Da stehts doch schon..


*Ich habe meine Angelpapiere verloren. Wie kann ich Ersatz beschaffen? *
Haben Sie die Prüfung vor 1973 abgelegt, werden die Prüfungsunterlagen beim LFV oder Ihrem damaligen Verband aufbewahrt. Wurde das Prüfungszeugnis nach Inkrafttreten des Fischereigesetzes 1973 ausgestellt, können Ihnen die Unteren Fischereibehörden bei den Kreisen oder kreisfreien Städten weiterhelfen.


----------



## Torsk_SH

*AW: Angelschein+Prüfungszeugnis Weg Was Tun???*



Xarrox schrieb:


> Ah hab da auch was gefunden
> 
> http://www.lfv-westfalen.de/fs_fragen.html
> 
> Danke Danke



Na siehste  Bürokratie ist doch manchmal garnicht so schlecht :q

http://umweltamt.dortmund.de/projec...id=48448&tid2=0&ttitle2=Weitere+Informationen


----------



## Xarrox

*AW: Angelschein+Prüfungszeugnis Weg Was Tun???*

Naja also damit kann ich dann schonmal was anfagen bin ma gespannt was das wieder fürn papierkram zu erledigen gibt 
Ist js Typisch für so behörden


----------



## Bruzzlkracher

*AW: Angelschein+Prüfungszeugnis Weg Was Tun???*



Xarrox schrieb:


> seinen Angelschein und sein Prüfungszeugnis verbummelt seit dem er umgezogen ist ist das ganze zeug weg.


 
Daniel: Nix gegen Deinen Schwager!! Und das hier auch jetzt wirklich nicht ganz so ernst nehmen!!#d

Aber (ich erleb´s fast tagtäglich von berufswegen her): Mir unbegreiflich, was bei einigen Leuten bei Umzügen so alles abhanden kommt! Muss ich mir das so vorstellen, dass, wenn der UmszugsLkW losfährt, noch so ein-zwei Kartons auf dem Bürgersteig stehen bleiben?#c Ich meine, Zeugnisse, Verträge, Sparbücher usw. sind doch keine Sachen, die man beim Ausräumen mal eben so in die Tonne pumpt, oder?|uhoh:


----------



## SlCity

*AW: Angelschein+Prüfungszeugnis Weg Was Tun???*

1 Zettel ausfüllen Unterschreiben und abschicken


----------



## Rocky71

*AW: Angelschein+Prüfungszeugnis Weg Was Tun???*

Wenn man in Dortmund/NRW schein und prüfungszeugnis verloren hat,
kann man dies beim zuständigen Amt.

Unter vorlage Perso und Passbild neu beantragen.
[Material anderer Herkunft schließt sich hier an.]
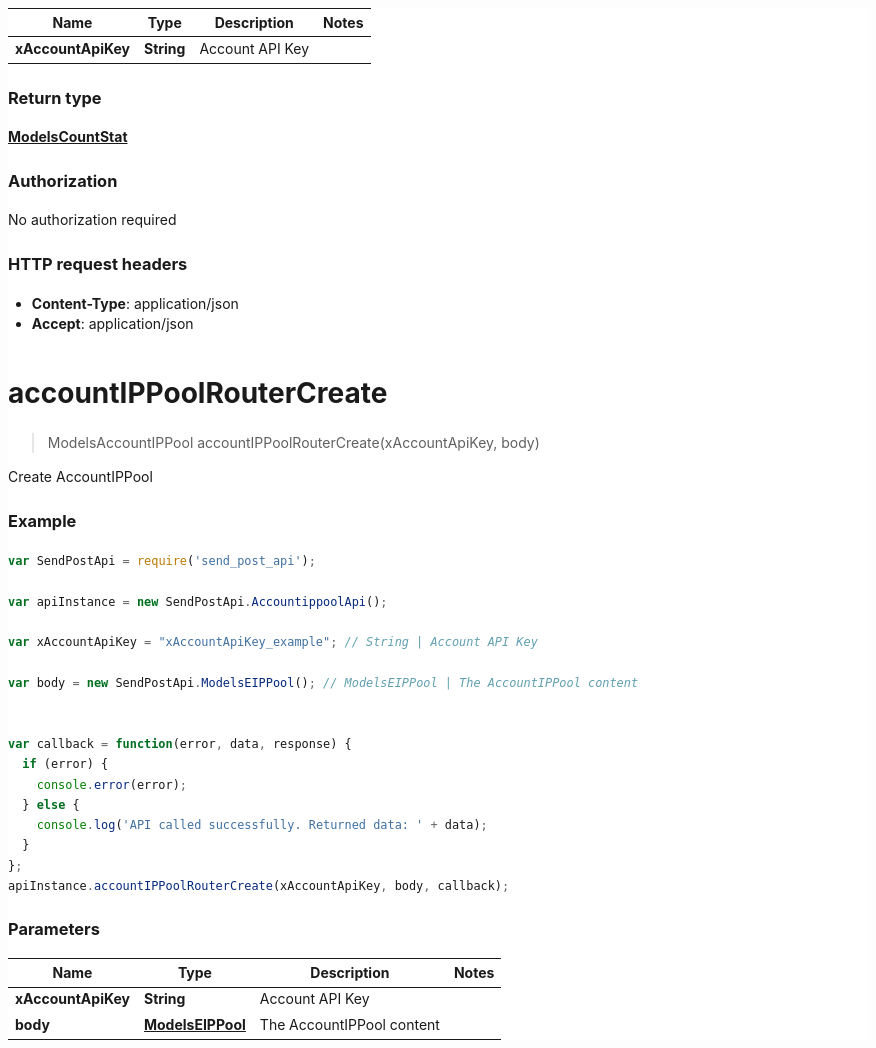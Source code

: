 Name | Type | Description  | Notes
------------- | ------------- | ------------- | -------------
 **xAccountApiKey** | **String**| Account API Key | 

### Return type

[**ModelsCountStat**](ModelsCountStat.md)

### Authorization

No authorization required

### HTTP request headers

 - **Content-Type**: application/json
 - **Accept**: application/json

<a name="accountIPPoolRouterCreate"></a>
# **accountIPPoolRouterCreate**
> ModelsAccountIPPool accountIPPoolRouterCreate(xAccountApiKey, body)



Create AccountIPPool <br>

### Example
```javascript
var SendPostApi = require('send_post_api');

var apiInstance = new SendPostApi.AccountippoolApi();

var xAccountApiKey = "xAccountApiKey_example"; // String | Account API Key

var body = new SendPostApi.ModelsEIPPool(); // ModelsEIPPool | The AccountIPPool content


var callback = function(error, data, response) {
  if (error) {
    console.error(error);
  } else {
    console.log('API called successfully. Returned data: ' + data);
  }
};
apiInstance.accountIPPoolRouterCreate(xAccountApiKey, body, callback);
```

### Parameters

Name | Type | Description  | Notes
------------- | ------------- | ------------- | -------------
 **xAccountApiKey** | **String**| Account API Key | 
 **body** | [**ModelsEIPPool**](ModelsEIPPool.md)| The AccountIPPool content | 
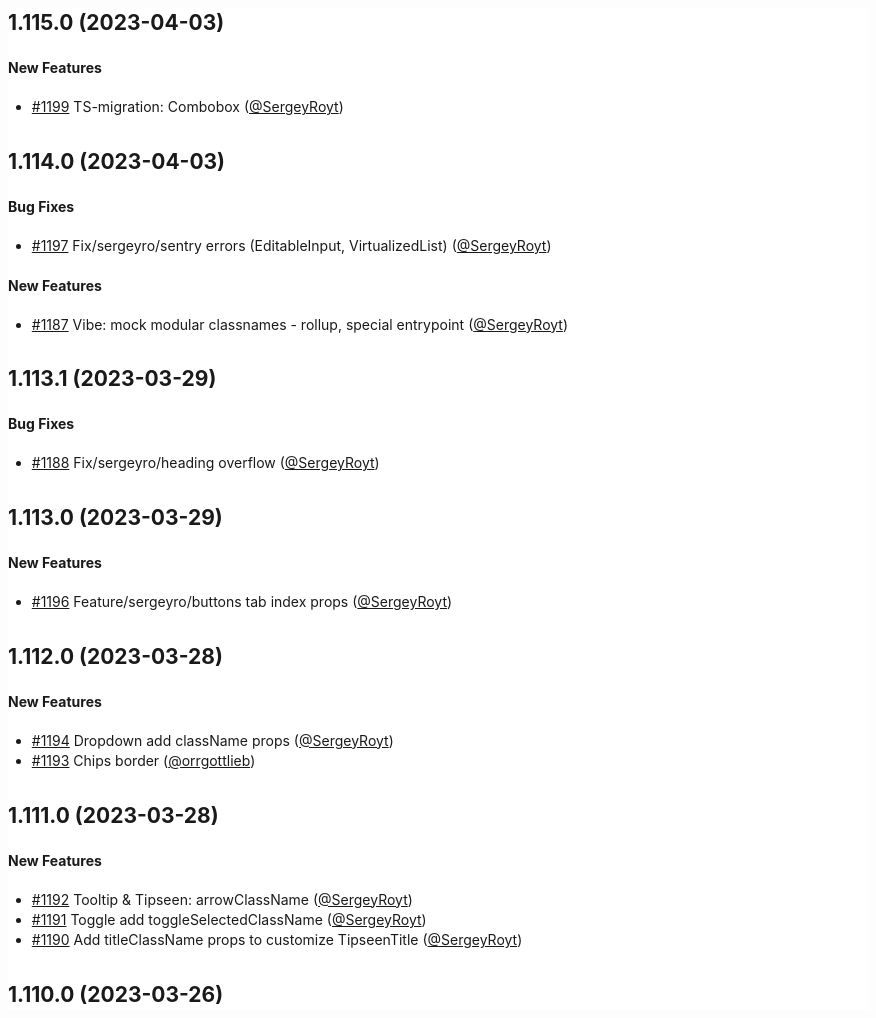 ## 1.115.0 (2023-04-03)

#### New Features
* [#1199](https://github.com/mondaycom/monday-ui-react-core/pull/1199) TS-migration: Combobox ([@SergeyRoyt](https://github.com/SergeyRoyt))

## 1.114.0 (2023-04-03)

#### Bug Fixes
* [#1197](https://github.com/mondaycom/monday-ui-react-core/pull/1197) Fix/sergeyro/sentry errors (EditableInput, VirtualizedList) ([@SergeyRoyt](https://github.com/SergeyRoyt))

#### New Features
* [#1187](https://github.com/mondaycom/monday-ui-react-core/pull/1187) Vibe: mock modular classnames - rollup, special entrypoint ([@SergeyRoyt](https://github.com/SergeyRoyt))

## 1.113.1 (2023-03-29)

#### Bug Fixes
* [#1188](https://github.com/mondaycom/monday-ui-react-core/pull/1188) Fix/sergeyro/heading overflow ([@SergeyRoyt](https://github.com/SergeyRoyt))

## 1.113.0 (2023-03-29)

#### New Features
* [#1196](https://github.com/mondaycom/monday-ui-react-core/pull/1196) Feature/sergeyro/buttons tab index props ([@SergeyRoyt](https://github.com/SergeyRoyt))

## 1.112.0 (2023-03-28)

#### New Features
* [#1194](https://github.com/mondaycom/monday-ui-react-core/pull/1194) Dropdown add className props ([@SergeyRoyt](https://github.com/SergeyRoyt))
* [#1193](https://github.com/mondaycom/monday-ui-react-core/pull/1193) Chips border ([@orrgottlieb](https://github.com/orrgottlieb))

## 1.111.0 (2023-03-28)

#### New Features
* [#1192](https://github.com/mondaycom/monday-ui-react-core/pull/1192) Tooltip & Tipseen: arrowClassName ([@SergeyRoyt](https://github.com/SergeyRoyt))
* [#1191](https://github.com/mondaycom/monday-ui-react-core/pull/1191) Toggle add toggleSelectedClassName ([@SergeyRoyt](https://github.com/SergeyRoyt))
* [#1190](https://github.com/mondaycom/monday-ui-react-core/pull/1190) Add titleClassName props to customize TipseenTitle ([@SergeyRoyt](https://github.com/SergeyRoyt))

## 1.110.0 (2023-03-26)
Bei mir passiert,Schein wohl beim Angeln oder auf dem weg nach hause verloren dies jahr aber erst verlängert, (zu hause nach gesehen und Prüfungszeugnis auch weg!)heute angerufen und die Dame am telefon sagte das ich Perso,Passbild und nen 10er mit bringen soll und dann ginge das! Prüfungszeugnis auch 10€

Also wenn man in der gleichen Stadt seinen Schein verloren hat und nen neuen will sollte es eigentlich ohne Probleme gehen!


----------